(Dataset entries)
+++

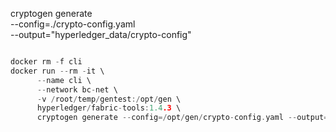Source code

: cryptogen generate \
--config=./crypto-config.yaml \
--output="hyperledger_data/crypto-config"

```go

docker rm -f cli
docker run --rm -it \
      --name cli \
      --network bc-net \
      -v /root/temp/gentest:/opt/gen \
      hyperledger/fabric-tools:1.4.3 \
      cryptogen generate --config=/opt/gen/crypto-config.yaml --output="/opt/gen/crypto-config"
```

+++

### EXERCISE AIM:
I'd like every record above written out again exactly, without the pictures.

### RESULT OF THIS EXERCISE:
Source code

: cryptogen generate \
--config=./crypto-config.yaml \
--output="hyperledger_data/crypto-config"

```go

docker rm -f cli
docker run --rm -it \
      --name cli \
      --network bc-net \
      -v /root/temp/gentest:/opt/gen \
      hyperledger/fabric-tools:1.4.3 \
      cryptogen generate --config=/opt/gen/crypto-config.yaml --output="/opt/gen/crypto-config"
```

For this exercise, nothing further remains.